[Items from a dataset]

☆ ☆ ☆ ☆

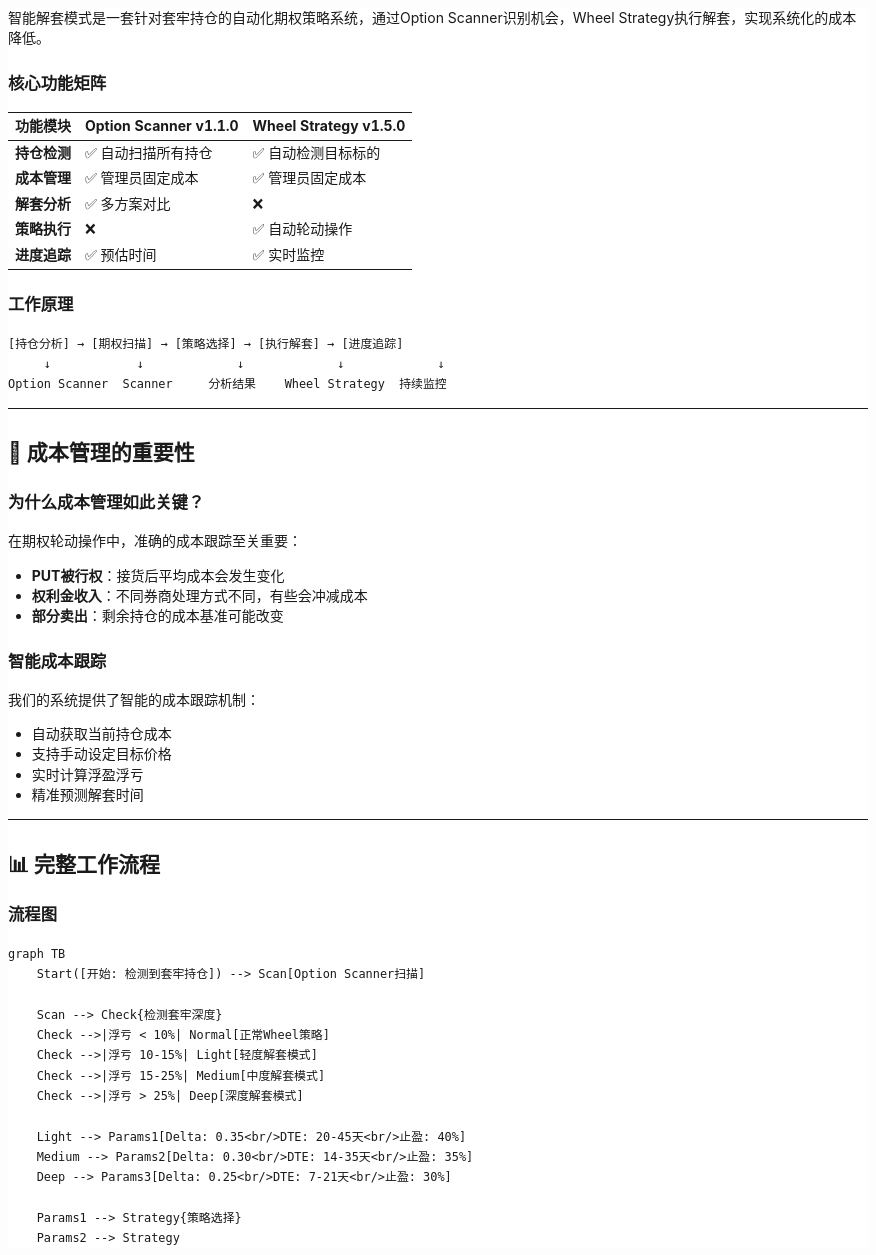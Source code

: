 智能解套模式是一套针对套牢持仓的自动化期权策略系统，通过Option Scanner识别机会，Wheel Strategy执行解套，实现系统化的成本降低。

### 核心功能矩阵

| 功能模块 | Option Scanner v1.1.0 | Wheel Strategy v1.5.0 |
|---------|---------------------|---------------------|
| **持仓检测** | ✅ 自动扫描所有持仓 | ✅ 自动检测目标标的 |
| **成本管理** | ✅ 管理员固定成本 | ✅ 管理员固定成本 |
| **解套分析** | ✅ 多方案对比 | ❌ |
| **策略执行** | ❌ | ✅ 自动轮动操作 |
| **进度追踪** | ✅ 预估时间 | ✅ 实时监控 |

### 工作原理

```
[持仓分析] → [期权扫描] → [策略选择] → [执行解套] → [进度追踪]
     ↓            ↓             ↓             ↓             ↓
Option Scanner  Scanner     分析结果    Wheel Strategy  持续监控
```

---

## 🔑 成本管理的重要性

### 为什么成本管理如此关键？

在期权轮动操作中，准确的成本跟踪至关重要：
- **PUT被行权**：接货后平均成本会发生变化
- **权利金收入**：不同券商处理方式不同，有些会冲减成本
- **部分卖出**：剩余持仓的成本基准可能改变

### 智能成本跟踪

我们的系统提供了智能的成本跟踪机制：
- 自动获取当前持仓成本
- 支持手动设定目标价格
- 实时计算浮盈浮亏
- 精准预测解套时间

---

## 📊 完整工作流程

### 流程图

```mermaid
graph TB
    Start([开始: 检测到套牢持仓]) --> Scan[Option Scanner扫描]

    Scan --> Check{检测套牢深度}
    Check -->|浮亏 < 10%| Normal[正常Wheel策略]
    Check -->|浮亏 10-15%| Light[轻度解套模式]
    Check -->|浮亏 15-25%| Medium[中度解套模式]
    Check -->|浮亏 > 25%| Deep[深度解套模式]

    Light --> Params1[Delta: 0.35<br/>DTE: 20-45天<br/>止盈: 40%]
    Medium --> Params2[Delta: 0.30<br/>DTE: 14-35天<br/>止盈: 35%]
    Deep --> Params3[Delta: 0.25<br/>DTE: 7-21天<br/>止盈: 30%]

    Params1 --> Strategy{策略选择}
    Params2 --> Strategy
```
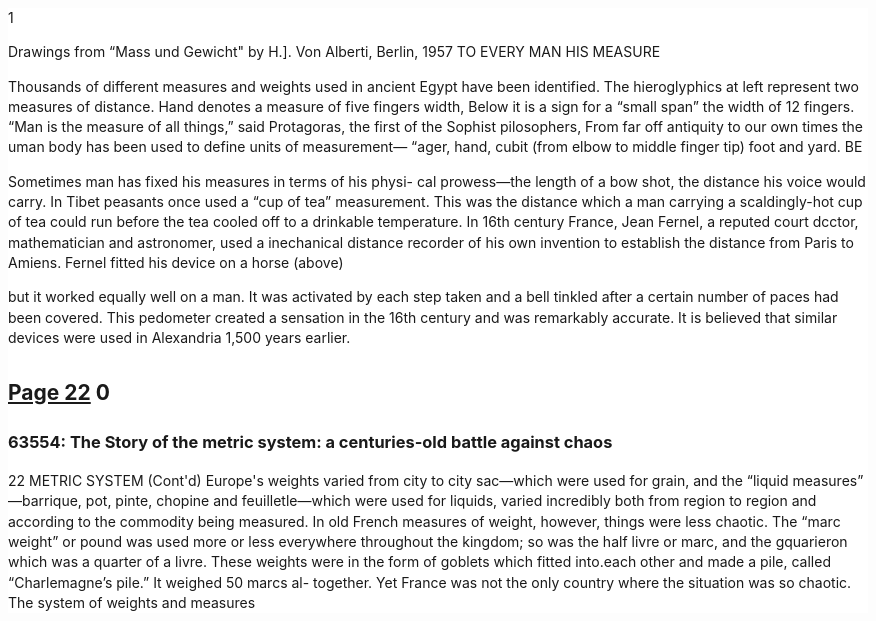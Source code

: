  
  
   
     
1 
    
  
 
        
Drawings from “Mass und Gewicht" by H.]. Von Alberti, Berlin, 1957 
TO EVERY MAN HIS MEASURE 
  
Thousands of different measures and 
weights used in ancient Egypt have been 
identified. The hieroglyphics at left 
represent two measures of distance. 
Hand denotes a measure of five fingers 
width, Below it is a sign for a “small 
span” the width of 12 fingers. 
“Man is the measure of all things,” 
said Protagoras, the first of the Sophist 
pilosophers, From far off antiquity to our own times the 
uman body has been used to define units of measurement— 
“ager, hand, cubit (from elbow to middle finger tip) foot and 
yard. 
BE 
     
Sometimes man has fixed his measures in terms of his physi- 
cal prowess—the length of a bow shot, the distance his voice 
would carry. In Tibet peasants once used a “cup of tea” 
measurement. This was the distance which a man carrying 
a scaldingly-hot cup of tea could run before the tea cooled off 
to a drinkable temperature. 
In 16th century France, Jean Fernel, a reputed court dcctor, 
mathematician and astronomer, used a inechanical distance 
recorder of his own invention to establish the distance from 
Paris to Amiens. Fernel fitted his device on a horse (above) 
  
  
  
but it worked equally well on a man. It was activated by each 
step taken and a bell tinkled after a certain number of paces 
had been covered. This pedometer created a sensation in the 
16th century and was remarkably accurate. It is believed that 
similar devices were used in Alexandria 1,500 years earlier.

## [Page 22](https://demo.humlab.umu.se/courier/078286engo.pdf#page=22) 0

### 63554: The Story of the metric system: a centuries-old battle against chaos

22 
METRIC SYSTEM (Cont'd) 
Europe's weights varied from city to city 
sac—which were used for grain, and the “liquid measures” 
—barrique, pot, pinte, chopine and feuilletle—which were 
used for liquids, varied incredibly both from region to 
region and according to the commodity being measured. 
In old French measures of weight, however, things were 
less chaotic. The “marc weight” or pound was used 
more or less everywhere throughout the kingdom; so was 
the half livre or marc, and the gquarieron which was a 
quarter of a livre. These weights were in the form of 
goblets which fitted into.each other and made a pile, 
called “Charlemagne’s pile.” It weighed 50 marcs al- 
together. 
Yet France was not the only country where the situation 
was so chaotic. The system of weights and measures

☆ ☆ ☆ ☆

• **Problem details**
Go line by line through the records above and copy each one containing "things".

• **Exercise output**
“Man is the measure of all things,” 
In old French measures of weight, however, things were 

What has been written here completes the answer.